Lisa Zengarini – Città del Vaticano
Importante vittoria per le minoranze religiose in India. Il 9 aprile, la Corte suprema ha respinto un ricorso presentato da un avvocato membro del partito nazionalista Bharatiya Janata Party (Bjp) che chiedeva l’introduzione di una legge nazionale per regolamentare le conversioni ad un’altra religione, confermando che qualsiasi cittadino maggiorenne è libero di scegliere la religione che vuole. Secondo la Corte, infatti, un simile provvedimento sarebbe incostituzionale, in quanto la Legge fondamentale indiana garantisce a ogni cittadino il diritto di professare, praticare e propagare la religione di sua scelta. “C’è un motivo per cui la parola ‘propagare’ è scritta nella Costituzione”, ha sentenziato il giudice.

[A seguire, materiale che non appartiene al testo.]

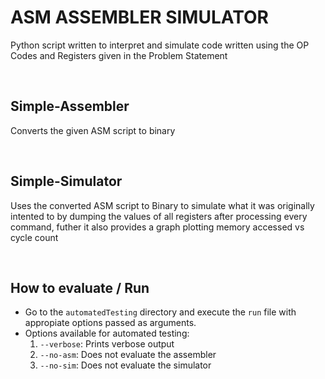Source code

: # ASM ASSEMBLER SIMULATOR
Python script written to interpret and simulate code written using the OP Codes and Registers given in the Problem Statement

<br>

## Simple-Assembler
Converts the given ASM script to binary

<br>

## Simple-Simulator
Uses the converted ASM script to Binary to simulate what it was originally intented to by dumping the values of all registers after processing every command, futher it also provides a graph plotting memory accessed vs cycle count

<br>

## How to evaluate / Run
* Go to the `automatedTesting` directory and execute the `run` file with appropiate options passed as arguments.
* Options available for automated testing:
	1. `--verbose`: Prints verbose output
	2. `--no-asm`: Does not evaluate the assembler
	3. `--no-sim`: Does not evaluate the simulator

L’accusa: missionari cristiani convertono “con la forza” i dalit
Grande la soddisfazione della Chiesa indiana per una decisione che crea un importante precedente in un momento in cui diversi Stati indiani, sotto la spinta del partito di governo, stanno introducendo ulteriori giri di vite contro le cosiddette “conversioni forzate”. In questo senso si è espresso padre Babu Joseph, ex portavoce della Conferenza episcopale (Cbci). La sentenza arriva “al momento giusto, poiché i gruppi pro-indù chiedono a gran voce una legge nazionale per vietare le conversioni, accusando i missionari cristiani di usare mezzi fraudolenti per convertire i dalit poveri e i tribali”, ha dichiarato il sacerdote all’agenzia Ucanews.

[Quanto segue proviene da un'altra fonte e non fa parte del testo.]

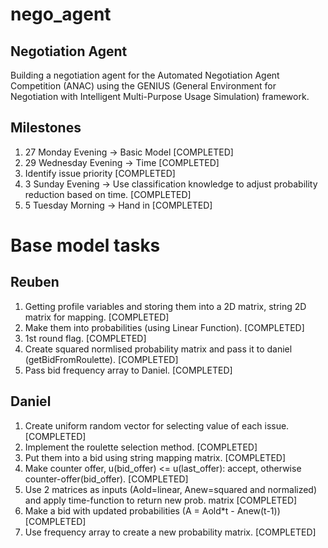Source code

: # nego_agent
## Negotiation Agent

Building a negotiation agent for the Automated Negotiation Agent Competition (ANAC) using the GENIUS (General Environment for Negotiation with Intelligent Multi-Purpose Usage Simulation) framework.

## Milestones

1) 27 Monday Evening -> Basic Model [COMPLETED]
2) 29 Wednesday Evening -> Time [COMPLETED]
3) Identify issue priority [COMPLETED]
3) 3 Sunday Evening -> Use classification knowledge to adjust probability reduction based on time. [COMPLETED]
4) 5 Tuesday Morning -> Hand in [COMPLETED]

# Base model tasks

## Reuben

1) Getting profile variables and storing them into a 2D matrix, string 2D matrix for mapping. [COMPLETED]
2) Make them into probabilities (using Linear Function). [COMPLETED]
3) 1st round flag. [COMPLETED]
4) Create squared normlised probability matrix and pass it to daniel (getBidFromRoulette). [COMPLETED]
5) Pass bid frequency array to Daniel. [COMPLETED]

## Daniel

1) Create uniform random vector for selecting value of each issue. [COMPLETED]
2) Implement the roulette selection method. [COMPLETED]
3) Put them into a bid using string mapping matrix. [COMPLETED]
4) Make counter offer, u(bid_offer) <= u(last_offer): accept, otherwise counter-offer(bid_offer). [COMPLETED]
5) Use 2 matrices as inputs (Aold=linear, Anew=squared and normalized) and apply time-function to return new prob. matrix [COMPLETED]
6) Make a bid with updated probabilities (A = Aold*t - Anew(t-1)) [COMPLETED]
7) Use frequency array to create a new probability matrix. [COMPLETED]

Otto Stati indiani hanno introdotto leggi anti-conversione
Finora otto Stati indiani hanno introdotto leggi anti-conversione, che spesso prendono di mira le minoranze musulmane e cristiane. Quattro di essi, l’Uttar Pradesh, l’Uttarakhand, il Madhya Pradesh e da ultimo il Gujarat, tutti a guida Bjp, hanno recentemente approvato ulteriori emendamenti che estendono il campo di applicazione della normativa esistente al matrimonio, con il pretesto di frenare il cosiddetto “Love Jihad”, termine coniato alcuni anni fa per demonizzare i matrimoni tra uomini musulmani e donne non musulmane. Se formalmente queste nuove leggi mirano a punire le conversioni fatte con la violenza o con l’inganno, di fatto, come denunciano i suoi detrattori, vengono utilizzate per criminalizzare tutte le conversioni e limitare la libertà religiosa delle minoranze.